Copy down all of the data underneath, exactly as shown.

(Information)

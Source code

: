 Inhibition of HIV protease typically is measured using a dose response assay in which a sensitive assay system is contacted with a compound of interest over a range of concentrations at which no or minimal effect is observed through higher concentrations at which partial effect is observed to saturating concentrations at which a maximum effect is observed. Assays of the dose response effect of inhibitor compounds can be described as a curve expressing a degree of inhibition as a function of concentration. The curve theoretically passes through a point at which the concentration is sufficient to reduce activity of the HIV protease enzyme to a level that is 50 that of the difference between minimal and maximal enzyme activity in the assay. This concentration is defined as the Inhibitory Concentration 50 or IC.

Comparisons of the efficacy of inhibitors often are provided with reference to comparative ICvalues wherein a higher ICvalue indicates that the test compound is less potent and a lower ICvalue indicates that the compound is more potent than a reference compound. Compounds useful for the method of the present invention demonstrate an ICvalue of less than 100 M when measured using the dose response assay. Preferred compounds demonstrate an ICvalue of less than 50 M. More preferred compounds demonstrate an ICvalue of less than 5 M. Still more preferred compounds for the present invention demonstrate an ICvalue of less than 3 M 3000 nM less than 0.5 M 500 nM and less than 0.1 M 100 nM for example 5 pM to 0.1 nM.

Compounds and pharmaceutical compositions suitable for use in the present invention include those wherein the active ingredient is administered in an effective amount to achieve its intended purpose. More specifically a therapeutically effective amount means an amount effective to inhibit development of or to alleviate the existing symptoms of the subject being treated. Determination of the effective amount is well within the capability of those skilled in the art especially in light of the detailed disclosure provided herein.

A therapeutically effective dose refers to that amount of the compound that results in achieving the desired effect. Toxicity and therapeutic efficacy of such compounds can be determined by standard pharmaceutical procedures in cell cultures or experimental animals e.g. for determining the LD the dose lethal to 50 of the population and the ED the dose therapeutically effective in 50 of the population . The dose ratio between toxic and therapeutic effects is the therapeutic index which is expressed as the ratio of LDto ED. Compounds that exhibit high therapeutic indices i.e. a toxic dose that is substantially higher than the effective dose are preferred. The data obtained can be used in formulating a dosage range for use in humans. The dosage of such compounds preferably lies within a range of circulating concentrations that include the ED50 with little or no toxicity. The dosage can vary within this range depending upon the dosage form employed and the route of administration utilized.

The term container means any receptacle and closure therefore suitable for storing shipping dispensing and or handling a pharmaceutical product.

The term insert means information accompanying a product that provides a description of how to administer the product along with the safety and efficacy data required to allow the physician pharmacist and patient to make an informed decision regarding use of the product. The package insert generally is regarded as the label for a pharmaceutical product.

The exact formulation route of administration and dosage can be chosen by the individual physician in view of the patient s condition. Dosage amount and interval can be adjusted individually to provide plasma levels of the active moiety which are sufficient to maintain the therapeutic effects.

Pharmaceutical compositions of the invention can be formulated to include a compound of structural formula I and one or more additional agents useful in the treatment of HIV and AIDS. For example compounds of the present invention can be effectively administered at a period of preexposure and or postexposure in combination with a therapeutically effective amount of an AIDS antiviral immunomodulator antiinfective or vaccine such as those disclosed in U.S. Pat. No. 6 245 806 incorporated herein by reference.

(End Information)

→ **Output below**:
Source code

: Inhibition of HIV protease typically is measured using a dose response assay in which a sensitive assay system is contacted with a compound of interest over a range of concentrations at which no or minimal effect is observed through higher concentrations at which partial effect is observed to saturating concentrations at which a maximum effect is observed. Assays of the dose response effect of inhibitor compounds can be described as a curve expressing a degree of inhibition as a function of concentration. The curve theoretically passes through a point at which the concentration is sufficient to reduce activity of the HIV protease enzyme to a level that is 50 that of the difference between minimal and maximal enzyme activity in the assay. This concentration is defined as the Inhibitory Concentration 50 or IC.

Comparisons of the efficacy of inhibitors often are provided with reference to comparative ICvalues wherein a higher ICvalue indicates that the test compound is less potent and a lower ICvalue indicates that the compound is more potent than a reference compound. Compounds useful for the method of the present invention demonstrate an ICvalue of less than 100 M when measured using the dose response assay. Preferred compounds demonstrate an ICvalue of less than 50 M. More preferred compounds demonstrate an ICvalue of less than 5 M. Still more preferred compounds for the present invention demonstrate an ICvalue of less than 3 M 3000 nM less than 0.5 M 500 nM and less than 0.1 M 100 nM for example 5 pM to 0.1 nM.

Compounds and pharmaceutical compositions suitable for use in the present invention include those wherein the active ingredient is administered in an effective amount to achieve its intended purpose. More specifically a therapeutically effective amount means an amount effective to inhibit development of or to alleviate the existing symptoms of the subject being treated. Determination of the effective amount is well within the capability of those skilled in the art especially in light of the detailed disclosure provided herein.

A therapeutically effective dose refers to that amount of the compound that results in achieving the desired effect. Toxicity and therapeutic efficacy of such compounds can be determined by standard pharmaceutical procedures in cell cultures or experimental animals e.g. for determining the LD the dose lethal to 50 of the population and the ED the dose therapeutically effective in 50 of the population . The dose ratio between toxic and therapeutic effects is the therapeutic index which is expressed as the ratio of LDto ED. Compounds that exhibit high therapeutic indices i.e. a toxic dose that is substantially higher than the effective dose are preferred. The data obtained can be used in formulating a dosage range for use in humans. The dosage of such compounds preferably lies within a range of circulating concentrations that include the ED50 with little or no toxicity. The dosage can vary within this range depending upon the dosage form employed and the route of administration utilized.

The term container means any receptacle and closure therefore suitable for storing shipping dispensing and or handling a pharmaceutical product.

The term insert means information accompanying a product that provides a description of how to administer the product along with the safety and efficacy data required to allow the physician pharmacist and patient to make an informed decision regarding use of the product. The package insert generally is regarded as the label for a pharmaceutical product.

The exact formulation route of administration and dosage can be chosen by the individual physician in view of the patient s condition. Dosage amount and interval can be adjusted individually to provide plasma levels of the active moiety which are sufficient to maintain the therapeutic effects.

Pharmaceutical compositions of the invention can be formulated to include a compound of structural formula I and one or more additional agents useful in the treatment of HIV and AIDS. For example compounds of the present invention can be effectively administered at a period of preexposure and or postexposure in combination with a therapeutically effective amount of an AIDS antiviral immunomodulator antiinfective or vaccine such as those disclosed in U.S. Pat. No. 6 245 806 incorporated herein by reference.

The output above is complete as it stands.